Records for processing:

*** Begin section ***

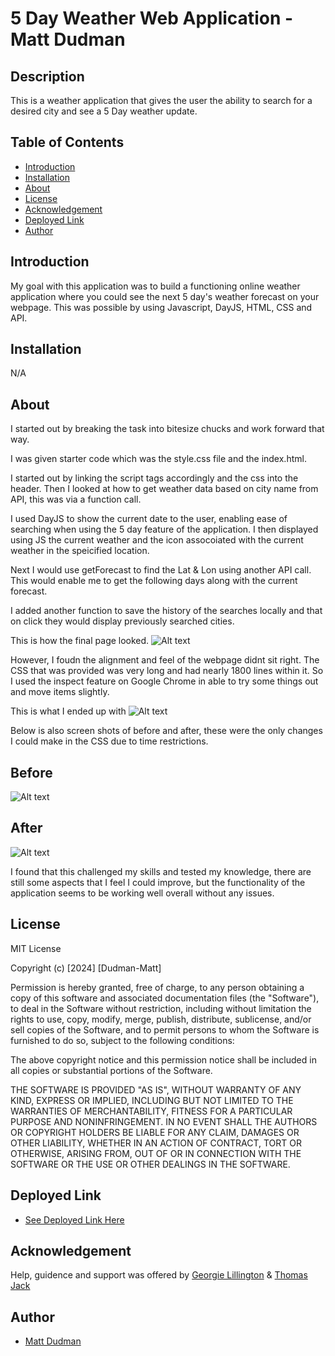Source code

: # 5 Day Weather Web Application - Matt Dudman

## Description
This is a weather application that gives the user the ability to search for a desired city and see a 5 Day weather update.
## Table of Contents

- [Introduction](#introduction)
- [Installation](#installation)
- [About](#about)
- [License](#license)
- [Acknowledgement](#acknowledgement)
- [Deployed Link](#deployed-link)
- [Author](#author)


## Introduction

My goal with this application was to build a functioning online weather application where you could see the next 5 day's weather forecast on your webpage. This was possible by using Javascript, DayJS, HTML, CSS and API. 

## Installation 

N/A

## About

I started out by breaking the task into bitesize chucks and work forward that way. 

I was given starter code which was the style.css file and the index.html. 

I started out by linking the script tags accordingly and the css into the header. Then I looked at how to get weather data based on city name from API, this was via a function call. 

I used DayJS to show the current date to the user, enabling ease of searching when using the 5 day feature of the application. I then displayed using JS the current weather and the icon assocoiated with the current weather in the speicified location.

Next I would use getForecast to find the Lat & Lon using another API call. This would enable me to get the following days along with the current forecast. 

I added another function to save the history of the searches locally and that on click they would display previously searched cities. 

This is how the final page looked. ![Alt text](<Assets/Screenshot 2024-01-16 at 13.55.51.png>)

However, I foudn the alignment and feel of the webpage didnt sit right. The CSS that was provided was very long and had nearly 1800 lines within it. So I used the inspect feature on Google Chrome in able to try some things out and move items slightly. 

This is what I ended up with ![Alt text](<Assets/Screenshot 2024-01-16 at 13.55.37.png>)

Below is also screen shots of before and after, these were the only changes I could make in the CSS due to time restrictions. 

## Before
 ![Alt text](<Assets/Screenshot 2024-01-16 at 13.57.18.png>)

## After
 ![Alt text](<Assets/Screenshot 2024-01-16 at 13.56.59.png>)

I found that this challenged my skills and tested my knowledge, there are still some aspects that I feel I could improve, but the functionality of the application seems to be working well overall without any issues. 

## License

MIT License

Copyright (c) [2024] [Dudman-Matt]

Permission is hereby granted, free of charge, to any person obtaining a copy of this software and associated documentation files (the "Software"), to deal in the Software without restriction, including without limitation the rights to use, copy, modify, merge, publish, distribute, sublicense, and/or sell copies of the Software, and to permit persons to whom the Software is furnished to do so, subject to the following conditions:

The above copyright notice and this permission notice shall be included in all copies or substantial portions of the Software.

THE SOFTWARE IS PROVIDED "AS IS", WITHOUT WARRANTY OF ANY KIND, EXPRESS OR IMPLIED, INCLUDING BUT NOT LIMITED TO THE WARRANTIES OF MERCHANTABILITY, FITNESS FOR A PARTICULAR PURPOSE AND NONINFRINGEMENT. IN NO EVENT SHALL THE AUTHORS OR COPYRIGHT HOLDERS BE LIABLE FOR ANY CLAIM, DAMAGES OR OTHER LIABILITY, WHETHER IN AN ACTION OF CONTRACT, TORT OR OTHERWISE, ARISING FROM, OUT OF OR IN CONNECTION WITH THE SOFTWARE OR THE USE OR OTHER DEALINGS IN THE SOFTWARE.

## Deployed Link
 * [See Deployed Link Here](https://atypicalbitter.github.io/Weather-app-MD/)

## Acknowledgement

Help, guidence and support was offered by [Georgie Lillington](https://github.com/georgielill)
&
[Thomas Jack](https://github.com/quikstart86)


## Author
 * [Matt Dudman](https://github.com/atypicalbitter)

*** End section ***
*** Begin section ***

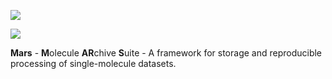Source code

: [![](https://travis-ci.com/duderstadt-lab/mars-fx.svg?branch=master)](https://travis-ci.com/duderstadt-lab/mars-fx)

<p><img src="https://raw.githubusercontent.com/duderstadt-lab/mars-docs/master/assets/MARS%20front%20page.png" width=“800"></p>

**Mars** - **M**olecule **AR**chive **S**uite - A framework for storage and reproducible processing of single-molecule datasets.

*** End section ***
*** Begin section ***

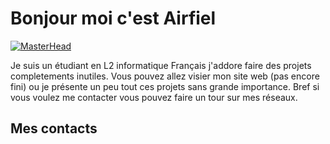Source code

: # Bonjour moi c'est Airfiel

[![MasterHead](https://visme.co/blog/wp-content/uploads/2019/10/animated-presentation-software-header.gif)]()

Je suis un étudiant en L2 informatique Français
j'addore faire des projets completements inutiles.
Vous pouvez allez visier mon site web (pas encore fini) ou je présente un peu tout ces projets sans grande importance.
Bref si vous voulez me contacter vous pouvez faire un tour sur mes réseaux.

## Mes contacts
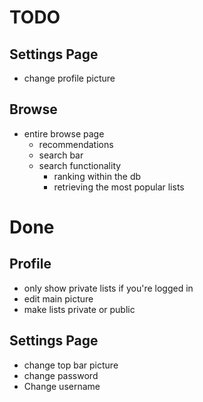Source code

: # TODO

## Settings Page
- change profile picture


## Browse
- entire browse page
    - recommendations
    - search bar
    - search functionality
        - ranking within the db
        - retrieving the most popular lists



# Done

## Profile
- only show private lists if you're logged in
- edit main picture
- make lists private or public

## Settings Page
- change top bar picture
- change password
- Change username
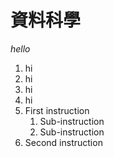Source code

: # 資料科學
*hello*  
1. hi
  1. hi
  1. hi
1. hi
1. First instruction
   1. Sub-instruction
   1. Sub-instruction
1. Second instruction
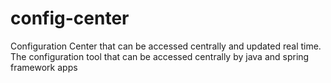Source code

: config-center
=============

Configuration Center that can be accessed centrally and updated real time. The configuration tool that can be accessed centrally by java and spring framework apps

*** End section ***

Exercise objective:
Taking the entries above, copy word for word the lines from the one with "1. Second instruction" up to and including the one with "Configuration Center that", without any picture.

Response to the task:
1. Second instruction
Source code

: config-center
=============

Configuration Center that can be accessed centrally and updated real time. The configuration tool that can be accessed centrally by java and spring framework apps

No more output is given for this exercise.